Facial Recognition-
A study of 65 face recognition algorithms on masked photos found they were as good as the top performers in 2017 with no masks.
The following written content by Alfred Ng
Scientists agree that face masks are here to stay, and research finds that facial recognition technology is starting to catch up. Since the start of the pandemic, facial recognition providers have been working to get around the coverings, and they’ve gotten marginally better, results from a US government study shows.

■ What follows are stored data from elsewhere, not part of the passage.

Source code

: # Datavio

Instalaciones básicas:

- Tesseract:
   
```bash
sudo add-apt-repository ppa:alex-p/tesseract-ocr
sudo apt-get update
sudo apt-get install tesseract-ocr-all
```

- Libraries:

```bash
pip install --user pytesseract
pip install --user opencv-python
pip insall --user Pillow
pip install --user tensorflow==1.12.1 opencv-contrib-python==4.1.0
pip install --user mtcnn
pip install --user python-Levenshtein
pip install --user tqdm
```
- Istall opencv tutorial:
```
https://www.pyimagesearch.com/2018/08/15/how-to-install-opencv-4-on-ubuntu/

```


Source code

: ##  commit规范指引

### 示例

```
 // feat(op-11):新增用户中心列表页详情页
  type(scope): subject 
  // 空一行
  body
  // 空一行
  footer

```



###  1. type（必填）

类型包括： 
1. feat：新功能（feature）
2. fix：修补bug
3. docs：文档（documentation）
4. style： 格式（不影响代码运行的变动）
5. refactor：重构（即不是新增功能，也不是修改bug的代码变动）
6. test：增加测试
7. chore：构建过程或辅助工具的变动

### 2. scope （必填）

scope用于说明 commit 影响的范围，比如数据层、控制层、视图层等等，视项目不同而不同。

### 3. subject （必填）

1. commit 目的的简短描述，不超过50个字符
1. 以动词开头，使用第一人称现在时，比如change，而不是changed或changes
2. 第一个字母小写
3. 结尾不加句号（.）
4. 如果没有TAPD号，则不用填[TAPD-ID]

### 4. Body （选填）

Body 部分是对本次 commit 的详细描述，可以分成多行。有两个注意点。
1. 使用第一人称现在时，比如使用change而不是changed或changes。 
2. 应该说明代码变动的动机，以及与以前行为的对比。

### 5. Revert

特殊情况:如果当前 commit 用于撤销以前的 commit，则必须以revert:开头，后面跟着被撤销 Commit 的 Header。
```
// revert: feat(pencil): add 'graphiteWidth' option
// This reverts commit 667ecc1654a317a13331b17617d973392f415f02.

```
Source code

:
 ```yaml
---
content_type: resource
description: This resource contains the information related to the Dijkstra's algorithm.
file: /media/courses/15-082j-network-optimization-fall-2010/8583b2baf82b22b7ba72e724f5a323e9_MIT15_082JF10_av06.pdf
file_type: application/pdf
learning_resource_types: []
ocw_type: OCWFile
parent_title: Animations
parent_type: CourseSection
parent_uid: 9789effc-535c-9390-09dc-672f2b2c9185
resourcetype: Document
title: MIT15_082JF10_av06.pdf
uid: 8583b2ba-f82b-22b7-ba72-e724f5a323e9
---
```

The US National Institute of Standards and Technology, or NIST, is considered the leading authority on facial recognition accuracy rates, and it’s been conducting a series of studies on how face masks affect the technology since May 1.
The initial results, published in July and August, showed that masks were thwarting facial recognition algorithms and increasing error rates by up to 99% in some cases. The error rates increased for every algorithm once researchers added masks to the test photos, even for facial recognition that was designed specifically for the coverings.
The latest results, published Tuesday, show that facial recognition has gotten significantly better at making one-to-one matches, even when people are wearing masks. The study looked at 65 algorithms submitted after face masks became required in several countries and tested on 6.2 million photos.
The error rates are still higher once a mask is factored in — jumping from 0.3% without masks to about 5% with masks. Still, the NIST study said there was a “notable reduction in error rates” compared to algorithms submitted before the pandemic.
In some cases, face recognition algorithms became 10 times better at making matches than their pre-pandemic versions, the study found.
“The current performance of face recognition with face masks is comparable to the state-of-the-art on unmasked images in mid-2017,” the study found.
Face recognition providers have been training their algorithms to detect identities despite masks using social media photos of people in masks, digitally adding masks to photos, asking their own staffers to send in masked images and buying photo sets. Read more from Cnet.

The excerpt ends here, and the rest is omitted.